◆ TASK BRIEF
Starting at the line that contains "## Windows Server, version 1709 amd64 tags" in the listing below, write out every line word for word until you have written the line that contains "## Windows Server, version 1809 arm32 tags".

◆ LISTED RECORDS
☆ ☆ ☆ ☆
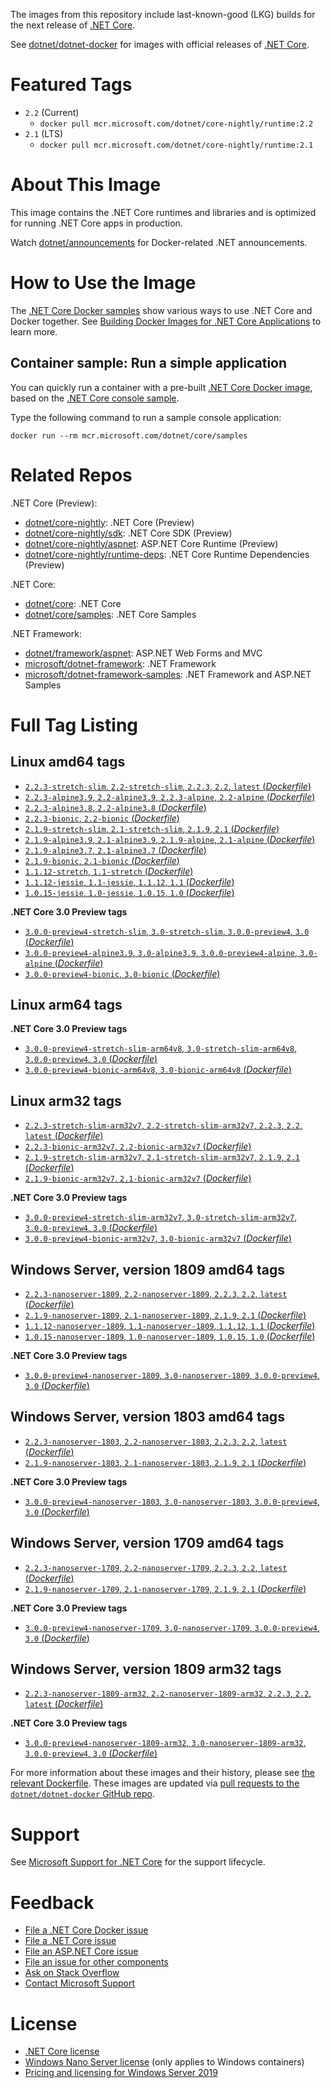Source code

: The images from this repository include last-known-good (LKG) builds for the next release of [.NET Core](https://github.com/dotnet/core).

See [dotnet/dotnet-docker](https://hub.docker.com/r/microsoft/dotnet/) for images with official releases of [.NET Core](https://github.com/dotnet/core).

# Featured Tags

* `2.2` (Current)
  * `docker pull mcr.microsoft.com/dotnet/core-nightly/runtime:2.2`
* `2.1` (LTS)
  * `docker pull mcr.microsoft.com/dotnet/core-nightly/runtime:2.1`

# About This Image

This image contains the .NET Core runtimes and libraries and is optimized for running .NET Core apps in production.

Watch [dotnet/announcements](https://github.com/dotnet/announcements/labels/Docker) for Docker-related .NET announcements.

# How to Use the Image

The [.NET Core Docker samples](https://github.com/dotnet/dotnet-docker/blob/master/samples/README.md) show various ways to use .NET Core and Docker together. See [Building Docker Images for .NET Core Applications](https://docs.microsoft.com/dotnet/core/docker/building-net-docker-images) to learn more.

## Container sample: Run a simple application

You can quickly run a container with a pre-built [.NET Core Docker image](https://hub.docker.com/_/microsoft-dotnet-core-samples/), based on the [.NET Core console sample](https://github.com/dotnet/dotnet-docker/blob/master/samples/dotnetapp/README.md).

Type the following command to run a sample console application:

```console
docker run --rm mcr.microsoft.com/dotnet/core/samples
```

# Related Repos

.NET Core (Preview):

* [dotnet/core-nightly](https://hub.docker.com/_/microsoft-dotnet-core-nightly/): .NET Core (Preview)
* [dotnet/core-nightly/sdk](https://hub.docker.com/_/microsoft-dotnet-core-nightly-sdk/): .NET Core SDK (Preview)
* [dotnet/core-nightly/aspnet](https://hub.docker.com/_/microsoft-dotnet-core-nightly-aspnet/): ASP.NET Core Runtime (Preview)
* [dotnet/core-nightly/runtime-deps](https://hub.docker.com/_/microsoft-dotnet-core-nightly-runtime-deps/): .NET Core Runtime Dependencies (Preview)

.NET Core:

* [dotnet/core](https://hub.docker.com/_/microsoft-dotnet-core/): .NET Core
* [dotnet/core/samples](https://hub.docker.com/_/microsoft-dotnet-core-samples/): .NET Core Samples

.NET Framework:

* [dotnet/framework/aspnet](https://hub.docker.com/_/microsoft-dotnet-framework-aspnet): ASP.NET Web Forms and MVC
* [microsoft/dotnet-framework](https://hub.docker.com/r/microsoft/dotnet-framework/): .NET Framework
* [microsoft/dotnet-framework-samples](https://hub.docker.com/r/microsoft/dotnet-framework-samples/): .NET Framework and ASP.NET Samples

# Full Tag Listing

## Linux amd64 tags

- [`2.2.3-stretch-slim`, `2.2-stretch-slim`, `2.2.3`, `2.2`, `latest` (*Dockerfile*)](https://github.com/dotnet/dotnet-docker/blob/nightly/2.2/runtime/stretch-slim/amd64/Dockerfile)
- [`2.2.3-alpine3.9`, `2.2-alpine3.9`, `2.2.3-alpine`, `2.2-alpine` (*Dockerfile*)](https://github.com/dotnet/dotnet-docker/blob/nightly/2.2/runtime/alpine3.9/amd64/Dockerfile)
- [`2.2.3-alpine3.8`, `2.2-alpine3.8` (*Dockerfile*)](https://github.com/dotnet/dotnet-docker/blob/nightly/2.2/runtime/alpine3.8/amd64/Dockerfile)
- [`2.2.3-bionic`, `2.2-bionic` (*Dockerfile*)](https://github.com/dotnet/dotnet-docker/blob/nightly/2.2/runtime/bionic/amd64/Dockerfile)
- [`2.1.9-stretch-slim`, `2.1-stretch-slim`, `2.1.9`, `2.1` (*Dockerfile*)](https://github.com/dotnet/dotnet-docker/blob/nightly/2.1/runtime/stretch-slim/amd64/Dockerfile)
- [`2.1.9-alpine3.9`, `2.1-alpine3.9`, `2.1.9-alpine`, `2.1-alpine` (*Dockerfile*)](https://github.com/dotnet/dotnet-docker/blob/nightly/2.1/runtime/alpine3.9/amd64/Dockerfile)
- [`2.1.9-alpine3.7`, `2.1-alpine3.7` (*Dockerfile*)](https://github.com/dotnet/dotnet-docker/blob/nightly/2.1/runtime/alpine3.7/amd64/Dockerfile)
- [`2.1.9-bionic`, `2.1-bionic` (*Dockerfile*)](https://github.com/dotnet/dotnet-docker/blob/nightly/2.1/runtime/bionic/amd64/Dockerfile)
- [`1.1.12-stretch`, `1.1-stretch` (*Dockerfile*)](https://github.com/dotnet/dotnet-docker/blob/nightly/1.1/runtime/stretch/amd64/Dockerfile)
- [`1.1.12-jessie`, `1.1-jessie`, `1.1.12`, `1.1` (*Dockerfile*)](https://github.com/dotnet/dotnet-docker/blob/nightly/1.1/runtime/jessie/amd64/Dockerfile)
- [`1.0.15-jessie`, `1.0-jessie`, `1.0.15`, `1.0` (*Dockerfile*)](https://github.com/dotnet/dotnet-docker/blob/nightly/1.0/runtime/jessie/amd64/Dockerfile)

**.NET Core 3.0 Preview tags**

- [`3.0.0-preview4-stretch-slim`, `3.0-stretch-slim`, `3.0.0-preview4`, `3.0` (*Dockerfile*)](https://github.com/dotnet/dotnet-docker/blob/nightly/3.0/runtime/stretch-slim/amd64/Dockerfile)
- [`3.0.0-preview4-alpine3.9`, `3.0-alpine3.9`, `3.0.0-preview4-alpine`, `3.0-alpine` (*Dockerfile*)](https://github.com/dotnet/dotnet-docker/blob/nightly/3.0/runtime/alpine3.9/amd64/Dockerfile)
- [`3.0.0-preview4-bionic`, `3.0-bionic` (*Dockerfile*)](https://github.com/dotnet/dotnet-docker/blob/nightly/3.0/runtime/bionic/amd64/Dockerfile)

## Linux arm64 tags

**.NET Core 3.0 Preview tags**

- [`3.0.0-preview4-stretch-slim-arm64v8`, `3.0-stretch-slim-arm64v8`, `3.0.0-preview4`, `3.0` (*Dockerfile*)](https://github.com/dotnet/dotnet-docker/blob/nightly/3.0/runtime/stretch-slim/arm64v8/Dockerfile)
- [`3.0.0-preview4-bionic-arm64v8`, `3.0-bionic-arm64v8` (*Dockerfile*)](https://github.com/dotnet/dotnet-docker/blob/nightly/3.0/runtime/bionic/arm64v8/Dockerfile)

## Linux arm32 tags

- [`2.2.3-stretch-slim-arm32v7`, `2.2-stretch-slim-arm32v7`, `2.2.3`, `2.2`, `latest` (*Dockerfile*)](https://github.com/dotnet/dotnet-docker/blob/nightly/2.2/runtime/stretch-slim/arm32v7/Dockerfile)
- [`2.2.3-bionic-arm32v7`, `2.2-bionic-arm32v7` (*Dockerfile*)](https://github.com/dotnet/dotnet-docker/blob/nightly/2.2/runtime/bionic/arm32v7/Dockerfile)
- [`2.1.9-stretch-slim-arm32v7`, `2.1-stretch-slim-arm32v7`, `2.1.9`, `2.1` (*Dockerfile*)](https://github.com/dotnet/dotnet-docker/blob/nightly/2.1/runtime/stretch-slim/arm32v7/Dockerfile)
- [`2.1.9-bionic-arm32v7`, `2.1-bionic-arm32v7` (*Dockerfile*)](https://github.com/dotnet/dotnet-docker/blob/nightly/2.1/runtime/bionic/arm32v7/Dockerfile)

**.NET Core 3.0 Preview tags**

- [`3.0.0-preview4-stretch-slim-arm32v7`, `3.0-stretch-slim-arm32v7`, `3.0.0-preview4`, `3.0` (*Dockerfile*)](https://github.com/dotnet/dotnet-docker/blob/nightly/3.0/runtime/stretch-slim/arm32v7/Dockerfile)
- [`3.0.0-preview4-bionic-arm32v7`, `3.0-bionic-arm32v7` (*Dockerfile*)](https://github.com/dotnet/dotnet-docker/blob/nightly/3.0/runtime/bionic/arm32v7/Dockerfile)

## Windows Server, version 1809 amd64 tags

- [`2.2.3-nanoserver-1809`, `2.2-nanoserver-1809`, `2.2.3`, `2.2`, `latest` (*Dockerfile*)](https://github.com/dotnet/dotnet-docker/blob/nightly/2.2/runtime/nanoserver-1809/amd64/Dockerfile)
- [`2.1.9-nanoserver-1809`, `2.1-nanoserver-1809`, `2.1.9`, `2.1` (*Dockerfile*)](https://github.com/dotnet/dotnet-docker/blob/nightly/2.1/runtime/nanoserver-1809/amd64/Dockerfile)
- [`1.1.12-nanoserver-1809`, `1.1-nanoserver-1809`, `1.1.12`, `1.1` (*Dockerfile*)](https://github.com/dotnet/dotnet-docker/blob/nightly/1.1/runtime/nanoserver-1809/amd64/Dockerfile)
- [`1.0.15-nanoserver-1809`, `1.0-nanoserver-1809`, `1.0.15`, `1.0` (*Dockerfile*)](https://github.com/dotnet/dotnet-docker/blob/nightly/1.0/runtime/nanoserver-1809/amd64/Dockerfile)

**.NET Core 3.0 Preview tags**

- [`3.0.0-preview4-nanoserver-1809`, `3.0-nanoserver-1809`, `3.0.0-preview4`, `3.0` (*Dockerfile*)](https://github.com/dotnet/dotnet-docker/blob/nightly/3.0/runtime/nanoserver-1809/amd64/Dockerfile)

## Windows Server, version 1803 amd64 tags

- [`2.2.3-nanoserver-1803`, `2.2-nanoserver-1803`, `2.2.3`, `2.2`, `latest` (*Dockerfile*)](https://github.com/dotnet/dotnet-docker/blob/nightly/2.2/runtime/nanoserver-1803/amd64/Dockerfile)
- [`2.1.9-nanoserver-1803`, `2.1-nanoserver-1803`, `2.1.9`, `2.1` (*Dockerfile*)](https://github.com/dotnet/dotnet-docker/blob/nightly/2.1/runtime/nanoserver-1803/amd64/Dockerfile)

**.NET Core 3.0 Preview tags**

- [`3.0.0-preview4-nanoserver-1803`, `3.0-nanoserver-1803`, `3.0.0-preview4`, `3.0` (*Dockerfile*)](https://github.com/dotnet/dotnet-docker/blob/nightly/3.0/runtime/nanoserver-1803/amd64/Dockerfile)

## Windows Server, version 1709 amd64 tags

- [`2.2.3-nanoserver-1709`, `2.2-nanoserver-1709`, `2.2.3`, `2.2`, `latest` (*Dockerfile*)](https://github.com/dotnet/dotnet-docker/blob/nightly/2.2/runtime/nanoserver-1709/amd64/Dockerfile)
- [`2.1.9-nanoserver-1709`, `2.1-nanoserver-1709`, `2.1.9`, `2.1` (*Dockerfile*)](https://github.com/dotnet/dotnet-docker/blob/nightly/2.1/runtime/nanoserver-1709/amd64/Dockerfile)

**.NET Core 3.0 Preview tags**

- [`3.0.0-preview4-nanoserver-1709`, `3.0-nanoserver-1709`, `3.0.0-preview4`, `3.0` (*Dockerfile*)](https://github.com/dotnet/dotnet-docker/blob/nightly/3.0/runtime/nanoserver-1709/amd64/Dockerfile)

## Windows Server, version 1809 arm32 tags

- [`2.2.3-nanoserver-1809-arm32`, `2.2-nanoserver-1809-arm32`, `2.2.3`, `2.2`, `latest` (*Dockerfile*)](https://github.com/dotnet/dotnet-docker/blob/nightly/2.2/runtime/nanoserver-1809/arm32/Dockerfile)

**.NET Core 3.0 Preview tags**

- [`3.0.0-preview4-nanoserver-1809-arm32`, `3.0-nanoserver-1809-arm32`, `3.0.0-preview4`, `3.0` (*Dockerfile*)](https://github.com/dotnet/dotnet-docker/blob/nightly/3.0/runtime/nanoserver-1809/arm32/Dockerfile)

For more information about these images and their history, please see [the relevant Dockerfile](https://github.com/dotnet/dotnet-docker/search?utf8=%E2%9C%93&q=FROM&type=Code). These images are updated via [pull requests to the `dotnet/dotnet-docker` GitHub repo](https://github.com/dotnet/dotnet-docker/pulls).

# Support

See [Microsoft Support for .NET Core](https://github.com/dotnet/core/blob/master/microsoft-support.md) for the support lifecycle.

# Feedback

* [File a .NET Core Docker issue](https://github.com/dotnet/dotnet-docker/issues)
* [File a .NET Core issue](https://github.com/dotnet/core/issues)
* [File an ASP.NET Core issue](https://github.com/aspnet/home/issues)
* [File an issue for other components](Documentation/core-repos.md)
* [Ask on Stack Overflow](https://stackoverflow.com/questions/tagged/.net-core)
* [Contact Microsoft Support](https://support.microsoft.com/contactus/)

# License

* [.NET Core license](https://github.com/dotnet/dotnet-docker/blob/master/LICENSE)
* [Windows Nano Server license](https://hub.docker.com/r/microsoft/nanoserver/) (only applies to Windows containers)
* [Pricing and licensing for Windows Server 2019](https://www.microsoft.com/en-us/cloud-platform/windows-server-pricing)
☆ ☆ ☆ ☆
◆ SOLUTION FOR THIS TASK
## Windows Server, version 1709 amd64 tags

- [`2.2.3-nanoserver-1709`, `2.2-nanoserver-1709`, `2.2.3`, `2.2`, `latest` (*Dockerfile*)](https://github.com/dotnet/dotnet-docker/blob/nightly/2.2/runtime/nanoserver-1709/amd64/Dockerfile)
- [`2.1.9-nanoserver-1709`, `2.1-nanoserver-1709`, `2.1.9`, `2.1` (*Dockerfile*)](https://github.com/dotnet/dotnet-docker/blob/nightly/2.1/runtime/nanoserver-1709/amd64/Dockerfile)

**.NET Core 3.0 Preview tags**

- [`3.0.0-preview4-nanoserver-1709`, `3.0-nanoserver-1709`, `3.0.0-preview4`, `3.0` (*Dockerfile*)](https://github.com/dotnet/dotnet-docker/blob/nightly/3.0/runtime/nanoserver-1709/amd64/Dockerfile)

## Windows Server, version 1809 arm32 tags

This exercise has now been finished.